25

I have seen dozens of questions about “what’s wrong with my code” regarding multidimensional arrays in C. For some reason people can’t seem to wrap their head around what is happening here, so I decided to answer this question as a reference to others:

How do I correctly set up, access, and free a multidimensional array in C?

If others have helpful advice, please feel free to post along!

Mike
  • 47,263
  • 29
  • 113
  • 177

5 Answers5

30

In C since C99, even dynamic multidimensional arrays can be easily allocated in one go with malloc and freed with free:

double (*A)[n] = malloc(sizeof(double[n][n]));

for (size_t i = 0; i < n; ++i)
  for (size_t j = 0; j < n; ++j)
      A[i][j] = someinvolvedfunction(i, j);

free(A);
Jens Gustedt
  • 76,821
  • 6
  • 102
  • 177
  • This is the preferred way, avoid pointer-to-pointer syntax. I'm not sure, but I believe this worked in C90 too however? Surely array pointers were around before C99? At least "mangled" arrays worked, ie `double* A = malloc(x*y*sizeof(double));`. – Lundin Sep 17 '12 at 15:54
  • 1
    @Lundin, no unfortunately the declaration part `double (*A)[n]` only worked if `n` was a compile time constant, basically a macro or `enum` constant. – Jens Gustedt Sep 17 '12 at 15:56
  • 1
    Aha, well I guess it doesn't make much sense to allocate dynamically with the size known at compile time :) Although, is the 'n' mandatory? Couldn't you write `double (*A)[] =` ? – Lundin Sep 17 '12 at 16:02
  • 2
    @Lundin: sometimes it makes sense to allocate dynamically with the size known at compile time, because a multi-dimensional array can pretty easily blow the stack. – Steve Jessop Sep 17 '12 at 16:05
  • @Lundin, the `[]` notation only works if the size can be deduced from the initializer expression. This would never be the case for `malloc`ed pointers to arrays. – Jens Gustedt Sep 17 '12 at 16:07
  • Great answer! I actually was not aware of this as an option. – Mike Sep 17 '12 at 19:34
  • 1
    @JensGustedt Can you return A from a function, and if so what is the return type? – Scooter Sep 21 '12 at 16:43
  • @Scooter, no pointer to VLA as such can unfortunately not be returned from function. You could have return `void*`, but the size and type information would be lost.
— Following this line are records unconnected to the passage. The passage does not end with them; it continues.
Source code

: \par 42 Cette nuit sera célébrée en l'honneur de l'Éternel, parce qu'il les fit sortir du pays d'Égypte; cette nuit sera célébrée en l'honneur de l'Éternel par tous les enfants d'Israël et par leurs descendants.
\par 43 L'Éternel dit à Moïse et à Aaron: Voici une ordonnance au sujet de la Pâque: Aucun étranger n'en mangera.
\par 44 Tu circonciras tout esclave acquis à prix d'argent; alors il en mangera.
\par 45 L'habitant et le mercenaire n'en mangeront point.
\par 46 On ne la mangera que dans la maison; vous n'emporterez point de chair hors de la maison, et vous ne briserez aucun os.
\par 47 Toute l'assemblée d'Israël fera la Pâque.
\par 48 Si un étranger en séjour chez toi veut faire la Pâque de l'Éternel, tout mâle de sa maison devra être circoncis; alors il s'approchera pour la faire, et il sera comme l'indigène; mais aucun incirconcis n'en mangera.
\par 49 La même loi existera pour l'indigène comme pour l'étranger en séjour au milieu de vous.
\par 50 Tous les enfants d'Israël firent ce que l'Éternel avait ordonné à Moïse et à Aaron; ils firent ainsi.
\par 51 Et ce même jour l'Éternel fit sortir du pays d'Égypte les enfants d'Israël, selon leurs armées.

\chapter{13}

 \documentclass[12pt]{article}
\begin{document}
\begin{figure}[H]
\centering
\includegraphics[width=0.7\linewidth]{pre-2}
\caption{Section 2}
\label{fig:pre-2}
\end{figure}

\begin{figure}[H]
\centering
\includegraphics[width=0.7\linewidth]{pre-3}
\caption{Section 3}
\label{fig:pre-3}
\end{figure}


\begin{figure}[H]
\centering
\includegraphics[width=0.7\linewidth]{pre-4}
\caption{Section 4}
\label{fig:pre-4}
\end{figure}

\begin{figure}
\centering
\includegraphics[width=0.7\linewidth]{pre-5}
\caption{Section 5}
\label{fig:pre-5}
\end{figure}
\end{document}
In the syntactically weird corners of C you can return pointers to arrays of fixed size `double (*foo(void)[34][8]` or undetermined size `double (*foo(void)[]`. I think syntactically it would be possible to exetend also to VLA, perhaps I will put that on my list: http://p99.gforge.inria.fr/defects-and-improvements – Jens Gustedt Sep 21 '12 at 17:57
  • Make dynamic everything that you could want to reshape, and static everything you know that it wouldn't be reshaped.This case is preferred only if you don't want to reshape both dimensions. – Ramy Al Zuhouri Nov 05 '12 at 17:30
17

There are at least four different ways to create or simulate a multi-dimensional array in C89.

One is "allocate each row separately", described by Mike in his answer. It is not a multidimensional array, it merely imitates one (in particular it mimics the syntax for accessing an element). It can be useful in the case where each row has different size, so you aren't representing a matrix but rather something with a "ragged edge".
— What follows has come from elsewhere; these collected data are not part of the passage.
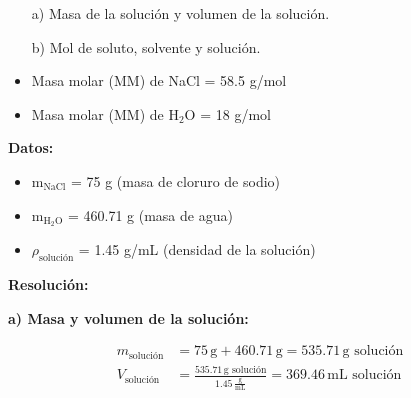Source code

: \documentclass{article}
\begin{document}
\begin{itemize} \item[a)] Masa de la solución y volumen de la solución. \item[b)] Mol de soluto, solvente y solución. \end{itemize}

\begin{itemize} \item Masa molar (MM) de NaCl = 58.5 g/mol \item Masa molar (MM) de H$_2$O = 18 g/mol \end{itemize}

\noindent\textbf{Datos:} %


\textbf{} %
\begin{itemize}
\item m$_{\text{NaCl}}$ = 75 g (masa de cloruro de sodio)
\item m$_{\text{H}_2\text{O}}$ = 460.71 g (masa de agua)
\item $\rho_{\text{solución}}$ = 1.45 g/mL (densidad de la solución)
\end{itemize}


\noindent\textbf{Resolución:} %

\textbf{a) Masa y volumen de la solución:}

\begin{align*}
    m_{\text{solución}} &= 75 \, \text{g} + 460.71 \, \text{g} = 535.71 \, \text{g solución} \\[10pt]
    V_{\text{solución}} &= \frac{535.71 \, \text{g solución}}{1.45 \, \frac{\text{g}}{\text{mL}}} = 369.46 \, \text{mL solución}
\end{align*}
\end{document}
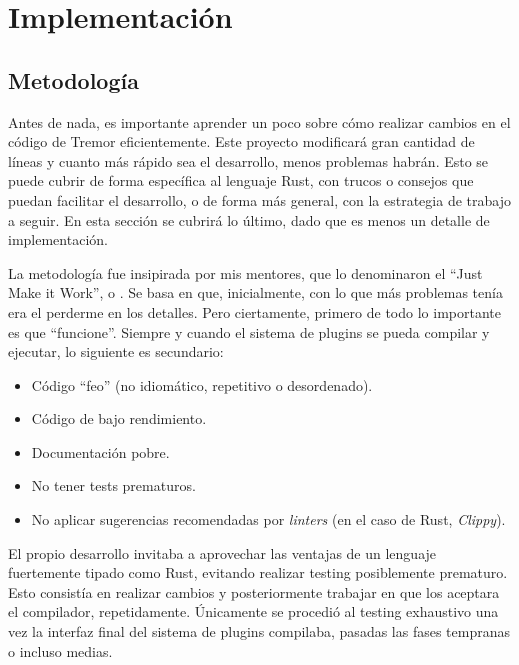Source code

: 
\chapter{Implementación}

\section{Metodología}

Antes de nada, es importante aprender un poco sobre cómo realizar cambios en el
código de Tremor eficientemente. Este proyecto modificará gran cantidad de
líneas y cuanto más rápido sea el desarrollo, menos problemas habrán. Esto se
puede cubrir de forma específica al lenguaje Rust, con trucos o consejos que
puedan facilitar el desarrollo, o de forma más general, con la estrategia de
trabajo a seguir. En esta sección se cubrirá lo último, dado que es menos un
detalle de implementación.

La metodología fue insipirada por mis mentores, que lo denominaron el ``Just
Make it Work'', o \work. Se basa en que, inicialmente, con lo que más problemas
tenía era el perderme en los detalles. Pero ciertamente, primero de todo lo
importante es que ``funcione''. Siempre y cuando el sistema de plugins se pueda
compilar y ejecutar, lo siguiente es secundario:

\begin{itemize}
    \item Código ``feo'' (no idiomático, repetitivo o desordenado).

    \item Código de bajo rendimiento.

    \item Documentación pobre.

    \item No tener tests prematuros.

    \item No aplicar sugerencias recomendadas por \emph{linters} (en el caso de
        Rust, \emph{Clippy}).

\end{itemize}

El propio desarrollo invitaba a aprovechar las ventajas de un lenguaje
fuertemente tipado como Rust, evitando realizar testing posiblemente prematuro.
Esto consistía en realizar cambios y posteriormente trabajar en que los aceptara
el compilador, repetidamente. Únicamente se procedió al testing exhaustivo una
vez la interfaz final del sistema de plugins compilaba, pasadas las fases
tempranas o incluso medias.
One is "allocate a multidimensional array". It looks likes this:

int (*rows)[NUM_ROWS][NUM_COLS] = malloc(sizeof *rows);
...
free(rows);

Then the syntax to access element [i,j] is (*rows)[i][j]. In C89, both NUM_COLS and NUM_ROWS must be known at compile-time. This is a true 2-D array, and rows is a pointer to it.

One is, "allocate an array of rows". It looks like this:

int (*rows)[NUM_COLS] = malloc(sizeof(*rows) * NUM_ROWS);
...
free(rows);

Then the syntax to access element [i,j] is rows[i][j]. In C89, NUM_COLS must be known at compile-time. This is a true 2-D array.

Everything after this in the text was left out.